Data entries
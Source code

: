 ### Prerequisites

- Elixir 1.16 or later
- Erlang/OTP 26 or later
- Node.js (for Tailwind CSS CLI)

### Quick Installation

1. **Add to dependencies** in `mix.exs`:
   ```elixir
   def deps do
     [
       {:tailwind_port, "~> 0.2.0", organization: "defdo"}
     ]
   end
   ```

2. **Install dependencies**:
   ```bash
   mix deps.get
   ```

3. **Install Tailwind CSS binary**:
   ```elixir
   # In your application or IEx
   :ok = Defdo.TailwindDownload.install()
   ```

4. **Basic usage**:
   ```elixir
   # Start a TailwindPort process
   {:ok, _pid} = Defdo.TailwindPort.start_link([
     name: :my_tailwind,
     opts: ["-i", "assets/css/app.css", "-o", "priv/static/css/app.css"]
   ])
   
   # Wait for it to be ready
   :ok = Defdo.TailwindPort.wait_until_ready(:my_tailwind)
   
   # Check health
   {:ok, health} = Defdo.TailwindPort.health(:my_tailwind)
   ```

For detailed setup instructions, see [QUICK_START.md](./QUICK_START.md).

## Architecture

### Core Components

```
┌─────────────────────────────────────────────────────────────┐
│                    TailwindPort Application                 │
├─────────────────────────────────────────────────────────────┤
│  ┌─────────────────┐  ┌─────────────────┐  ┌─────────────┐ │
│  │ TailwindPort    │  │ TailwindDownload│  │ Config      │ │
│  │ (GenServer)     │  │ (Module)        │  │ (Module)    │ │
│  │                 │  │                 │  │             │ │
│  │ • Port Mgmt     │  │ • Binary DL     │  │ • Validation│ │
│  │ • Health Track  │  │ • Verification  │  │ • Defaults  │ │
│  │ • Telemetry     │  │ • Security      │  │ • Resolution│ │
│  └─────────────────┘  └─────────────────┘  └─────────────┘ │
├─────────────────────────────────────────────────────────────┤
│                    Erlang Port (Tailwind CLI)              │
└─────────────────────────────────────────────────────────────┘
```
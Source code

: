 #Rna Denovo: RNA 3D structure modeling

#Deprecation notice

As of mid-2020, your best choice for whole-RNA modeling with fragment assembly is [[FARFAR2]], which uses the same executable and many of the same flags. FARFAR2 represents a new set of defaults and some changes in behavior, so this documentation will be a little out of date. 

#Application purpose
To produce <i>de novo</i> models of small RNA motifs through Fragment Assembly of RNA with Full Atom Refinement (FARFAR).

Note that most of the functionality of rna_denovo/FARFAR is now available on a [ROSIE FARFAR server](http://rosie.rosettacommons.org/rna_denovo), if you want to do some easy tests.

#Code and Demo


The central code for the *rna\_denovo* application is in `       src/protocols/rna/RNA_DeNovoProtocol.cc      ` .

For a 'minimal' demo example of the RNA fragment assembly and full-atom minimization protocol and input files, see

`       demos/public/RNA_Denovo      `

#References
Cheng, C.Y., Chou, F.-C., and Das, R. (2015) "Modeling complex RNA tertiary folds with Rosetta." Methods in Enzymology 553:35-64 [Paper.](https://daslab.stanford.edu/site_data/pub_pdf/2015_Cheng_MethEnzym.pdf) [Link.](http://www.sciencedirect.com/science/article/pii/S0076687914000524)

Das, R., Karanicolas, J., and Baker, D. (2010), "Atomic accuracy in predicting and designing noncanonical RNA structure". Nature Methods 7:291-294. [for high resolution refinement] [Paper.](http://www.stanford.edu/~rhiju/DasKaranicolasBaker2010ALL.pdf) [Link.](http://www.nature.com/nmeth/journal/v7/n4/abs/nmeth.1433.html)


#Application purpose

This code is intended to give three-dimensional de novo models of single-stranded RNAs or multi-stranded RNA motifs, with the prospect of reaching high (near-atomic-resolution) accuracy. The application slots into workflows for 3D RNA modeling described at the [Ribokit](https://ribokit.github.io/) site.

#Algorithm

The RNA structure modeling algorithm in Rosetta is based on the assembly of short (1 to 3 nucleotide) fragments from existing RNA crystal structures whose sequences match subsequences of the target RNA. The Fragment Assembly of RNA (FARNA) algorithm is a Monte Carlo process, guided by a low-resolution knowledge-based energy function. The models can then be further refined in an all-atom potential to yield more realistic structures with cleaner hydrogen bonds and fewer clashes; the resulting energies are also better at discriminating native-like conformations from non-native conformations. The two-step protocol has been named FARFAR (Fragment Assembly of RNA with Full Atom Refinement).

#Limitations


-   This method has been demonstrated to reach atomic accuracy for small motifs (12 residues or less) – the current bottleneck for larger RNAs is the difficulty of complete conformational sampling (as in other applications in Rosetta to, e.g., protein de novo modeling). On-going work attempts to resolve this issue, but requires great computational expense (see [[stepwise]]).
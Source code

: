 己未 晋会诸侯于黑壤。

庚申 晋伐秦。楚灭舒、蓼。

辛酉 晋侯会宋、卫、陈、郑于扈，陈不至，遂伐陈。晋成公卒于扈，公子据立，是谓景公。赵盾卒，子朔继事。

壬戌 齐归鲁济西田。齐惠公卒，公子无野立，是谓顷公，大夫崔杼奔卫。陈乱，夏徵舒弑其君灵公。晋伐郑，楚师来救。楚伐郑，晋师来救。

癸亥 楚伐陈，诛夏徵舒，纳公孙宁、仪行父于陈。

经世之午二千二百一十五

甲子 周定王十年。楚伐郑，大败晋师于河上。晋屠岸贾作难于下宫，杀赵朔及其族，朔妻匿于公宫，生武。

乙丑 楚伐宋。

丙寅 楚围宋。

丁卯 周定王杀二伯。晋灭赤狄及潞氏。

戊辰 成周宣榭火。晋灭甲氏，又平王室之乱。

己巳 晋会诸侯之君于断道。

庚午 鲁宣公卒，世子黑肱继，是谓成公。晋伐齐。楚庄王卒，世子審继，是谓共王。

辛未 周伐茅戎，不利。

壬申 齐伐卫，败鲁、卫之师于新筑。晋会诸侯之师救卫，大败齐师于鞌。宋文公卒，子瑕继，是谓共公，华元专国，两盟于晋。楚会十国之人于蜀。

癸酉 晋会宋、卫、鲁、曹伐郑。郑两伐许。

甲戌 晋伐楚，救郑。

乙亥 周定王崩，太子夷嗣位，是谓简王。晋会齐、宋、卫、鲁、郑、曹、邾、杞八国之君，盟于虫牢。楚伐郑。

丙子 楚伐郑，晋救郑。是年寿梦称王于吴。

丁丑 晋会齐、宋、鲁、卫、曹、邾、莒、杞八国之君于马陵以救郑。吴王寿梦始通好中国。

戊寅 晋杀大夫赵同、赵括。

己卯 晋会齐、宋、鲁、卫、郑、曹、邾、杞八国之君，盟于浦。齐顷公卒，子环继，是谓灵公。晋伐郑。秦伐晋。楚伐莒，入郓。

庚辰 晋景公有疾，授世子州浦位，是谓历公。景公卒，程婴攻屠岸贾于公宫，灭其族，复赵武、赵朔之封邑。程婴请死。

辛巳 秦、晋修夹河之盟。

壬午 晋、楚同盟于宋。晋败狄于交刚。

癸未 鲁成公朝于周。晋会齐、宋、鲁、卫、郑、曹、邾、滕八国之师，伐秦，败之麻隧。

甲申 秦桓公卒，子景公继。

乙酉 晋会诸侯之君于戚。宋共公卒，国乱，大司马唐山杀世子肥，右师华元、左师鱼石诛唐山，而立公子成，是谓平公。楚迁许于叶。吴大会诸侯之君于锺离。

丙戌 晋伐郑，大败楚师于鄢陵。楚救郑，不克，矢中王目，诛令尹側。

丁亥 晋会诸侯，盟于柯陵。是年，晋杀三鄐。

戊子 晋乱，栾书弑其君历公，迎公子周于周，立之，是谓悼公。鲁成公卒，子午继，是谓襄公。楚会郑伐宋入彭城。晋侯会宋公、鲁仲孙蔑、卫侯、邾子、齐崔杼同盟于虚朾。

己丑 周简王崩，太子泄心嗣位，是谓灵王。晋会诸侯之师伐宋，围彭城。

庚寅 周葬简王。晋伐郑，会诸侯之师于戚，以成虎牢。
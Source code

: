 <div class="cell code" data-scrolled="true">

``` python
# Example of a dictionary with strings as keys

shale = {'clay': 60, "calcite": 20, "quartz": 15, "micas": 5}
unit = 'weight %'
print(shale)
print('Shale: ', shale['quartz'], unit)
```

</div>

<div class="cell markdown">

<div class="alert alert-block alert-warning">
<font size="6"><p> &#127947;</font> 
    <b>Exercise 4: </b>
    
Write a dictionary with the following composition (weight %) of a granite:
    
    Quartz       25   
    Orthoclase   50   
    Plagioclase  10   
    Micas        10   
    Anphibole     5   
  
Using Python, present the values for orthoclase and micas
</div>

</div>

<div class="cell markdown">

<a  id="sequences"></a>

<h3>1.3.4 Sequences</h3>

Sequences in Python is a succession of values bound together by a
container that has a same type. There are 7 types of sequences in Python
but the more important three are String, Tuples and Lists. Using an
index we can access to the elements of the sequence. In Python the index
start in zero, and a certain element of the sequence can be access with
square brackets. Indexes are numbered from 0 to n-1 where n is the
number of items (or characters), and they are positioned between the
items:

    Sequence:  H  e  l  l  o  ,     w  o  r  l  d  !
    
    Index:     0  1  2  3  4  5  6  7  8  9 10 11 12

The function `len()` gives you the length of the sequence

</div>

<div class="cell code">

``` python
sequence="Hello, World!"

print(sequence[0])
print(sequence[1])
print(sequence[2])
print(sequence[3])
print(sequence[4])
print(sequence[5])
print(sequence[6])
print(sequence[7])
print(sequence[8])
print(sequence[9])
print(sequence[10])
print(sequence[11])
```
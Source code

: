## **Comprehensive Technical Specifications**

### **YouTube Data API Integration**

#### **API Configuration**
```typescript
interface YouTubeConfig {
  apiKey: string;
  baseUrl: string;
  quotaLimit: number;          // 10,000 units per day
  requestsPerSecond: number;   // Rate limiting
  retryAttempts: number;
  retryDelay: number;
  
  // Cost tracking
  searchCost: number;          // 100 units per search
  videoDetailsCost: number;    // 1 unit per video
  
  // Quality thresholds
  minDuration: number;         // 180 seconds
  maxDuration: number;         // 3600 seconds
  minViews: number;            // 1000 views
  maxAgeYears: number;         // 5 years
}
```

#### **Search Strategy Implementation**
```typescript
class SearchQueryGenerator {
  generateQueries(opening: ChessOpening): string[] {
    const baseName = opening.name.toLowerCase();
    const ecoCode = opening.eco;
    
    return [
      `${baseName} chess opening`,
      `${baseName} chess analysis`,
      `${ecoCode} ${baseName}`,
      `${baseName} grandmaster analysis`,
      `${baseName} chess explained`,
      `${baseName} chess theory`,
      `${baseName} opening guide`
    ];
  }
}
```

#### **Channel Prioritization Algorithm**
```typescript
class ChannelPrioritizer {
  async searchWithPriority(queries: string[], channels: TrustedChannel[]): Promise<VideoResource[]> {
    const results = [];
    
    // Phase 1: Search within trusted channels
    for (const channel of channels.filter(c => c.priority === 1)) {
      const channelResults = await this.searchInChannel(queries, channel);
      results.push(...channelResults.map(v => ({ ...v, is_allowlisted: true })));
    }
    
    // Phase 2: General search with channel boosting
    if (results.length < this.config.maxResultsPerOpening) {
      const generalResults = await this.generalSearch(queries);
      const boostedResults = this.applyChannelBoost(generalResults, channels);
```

## Activity:
From the records above, retype only the lines starting at the line that contains "庚午 鲁宣公卒，世子黑肱继，是谓成公。晋伐齐。楚庄王卒，世子審继，是谓共王。" and ending at the line that contains "戊寅 晋杀大夫赵同、赵括。", both included.

## Response area:
庚午 鲁宣公卒，世子黑肱继，是谓成公。晋伐齐。楚庄王卒，世子審继，是谓共王。

辛未 周伐茅戎，不利。

壬申 齐伐卫，败鲁、卫之师于新筑。晋会诸侯之师救卫，大败齐师于鞌。宋文公卒，子瑕继，是谓共公，华元专国，两盟于晋。楚会十国之人于蜀。

癸酉 晋会宋、卫、鲁、曹伐郑。郑两伐许。

甲戌 晋伐楚，救郑。

乙亥 周定王崩，太子夷嗣位，是谓简王。晋会齐、宋、卫、鲁、郑、曹、邾、杞八国之君，盟于虫牢。楚伐郑。

丙子 楚伐郑，晋救郑。是年寿梦称王于吴。

丁丑 晋会齐、宋、鲁、卫、曹、邾、莒、杞八国之君于马陵以救郑。吴王寿梦始通好中国。

戊寅 晋杀大夫赵同、赵括。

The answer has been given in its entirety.